#### Exercise data

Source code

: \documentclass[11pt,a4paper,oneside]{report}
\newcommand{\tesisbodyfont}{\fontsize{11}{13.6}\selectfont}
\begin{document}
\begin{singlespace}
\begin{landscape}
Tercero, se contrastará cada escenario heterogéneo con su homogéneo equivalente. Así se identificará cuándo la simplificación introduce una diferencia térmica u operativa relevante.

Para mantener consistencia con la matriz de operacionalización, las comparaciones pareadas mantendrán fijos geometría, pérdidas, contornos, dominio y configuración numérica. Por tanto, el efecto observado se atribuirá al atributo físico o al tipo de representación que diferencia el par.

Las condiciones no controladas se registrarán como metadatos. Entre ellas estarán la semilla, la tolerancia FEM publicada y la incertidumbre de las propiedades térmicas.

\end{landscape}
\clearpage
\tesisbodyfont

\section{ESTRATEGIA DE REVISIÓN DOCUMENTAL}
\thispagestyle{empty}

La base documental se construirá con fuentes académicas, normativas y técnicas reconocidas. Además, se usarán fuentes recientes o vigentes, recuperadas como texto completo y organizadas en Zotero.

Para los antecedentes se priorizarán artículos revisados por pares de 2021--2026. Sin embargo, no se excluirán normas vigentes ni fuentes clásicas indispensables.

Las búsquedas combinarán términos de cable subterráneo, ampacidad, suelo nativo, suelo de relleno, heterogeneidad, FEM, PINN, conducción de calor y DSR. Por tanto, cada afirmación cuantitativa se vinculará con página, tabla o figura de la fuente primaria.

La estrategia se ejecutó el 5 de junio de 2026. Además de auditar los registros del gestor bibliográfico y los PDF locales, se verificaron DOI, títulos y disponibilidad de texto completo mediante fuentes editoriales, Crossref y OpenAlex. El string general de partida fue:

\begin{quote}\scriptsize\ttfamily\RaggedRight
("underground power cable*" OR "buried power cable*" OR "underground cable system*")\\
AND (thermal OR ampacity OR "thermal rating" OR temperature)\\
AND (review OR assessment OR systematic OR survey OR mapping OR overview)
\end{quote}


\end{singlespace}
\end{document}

########

### Required work
The answer should consist of all the lines above, retyped exactly.

### Result
Source code

: \documentclass[11pt,a4paper,oneside]{report}
\newcommand{\tesisbodyfont}{\fontsize{11}{13.6}\selectfont}
\begin{document}
\begin{singlespace}
\begin{landscape}
Tercero, se contrastará cada escenario heterogéneo con su homogéneo equivalente. Así se identificará cuándo la simplificación introduce una diferencia térmica u operativa relevante.

Para mantener consistencia con la matriz de operacionalización, las comparaciones pareadas mantendrán fijos geometría, pérdidas, contornos, dominio y configuración numérica. Por tanto, el efecto observado se atribuirá al atributo físico o al tipo de representación que diferencia el par.

Las condiciones no controladas se registrarán como metadatos. Entre ellas estarán la semilla, la tolerancia FEM publicada y la incertidumbre de las propiedades térmicas.

\end{landscape}
\clearpage
\tesisbodyfont

\section{ESTRATEGIA DE REVISIÓN DOCUMENTAL}
\thispagestyle{empty}

La base documental se construirá con fuentes académicas, normativas y técnicas reconocidas. Además, se usarán fuentes recientes o vigentes, recuperadas como texto completo y organizadas en Zotero.

Para los antecedentes se priorizarán artículos revisados por pares de 2021--2026. Sin embargo, no se excluirán normas vigentes ni fuentes clásicas indispensables.

Las búsquedas combinarán términos de cable subterráneo, ampacidad, suelo nativo, suelo de relleno, heterogeneidad, FEM, PINN, conducción de calor y DSR. Por tanto, cada afirmación cuantitativa se vinculará con página, tabla o figura de la fuente primaria.

La estrategia se ejecutó el 5 de junio de 2026. Además de auditar los registros del gestor bibliográfico y los PDF locales, se verificaron DOI, títulos y disponibilidad de texto completo mediante fuentes editoriales, Crossref y OpenAlex. El string general de partida fue:

\begin{quote}\scriptsize\ttfamily\RaggedRight
("underground power cable*" OR "buried power cable*" OR "underground cable system*")\\
AND (thermal OR ampacity OR "thermal rating" OR temperature)\\
AND (review OR assessment OR systematic OR survey OR mapping OR overview)
\end{quote}


\end{singlespace}
\end{document}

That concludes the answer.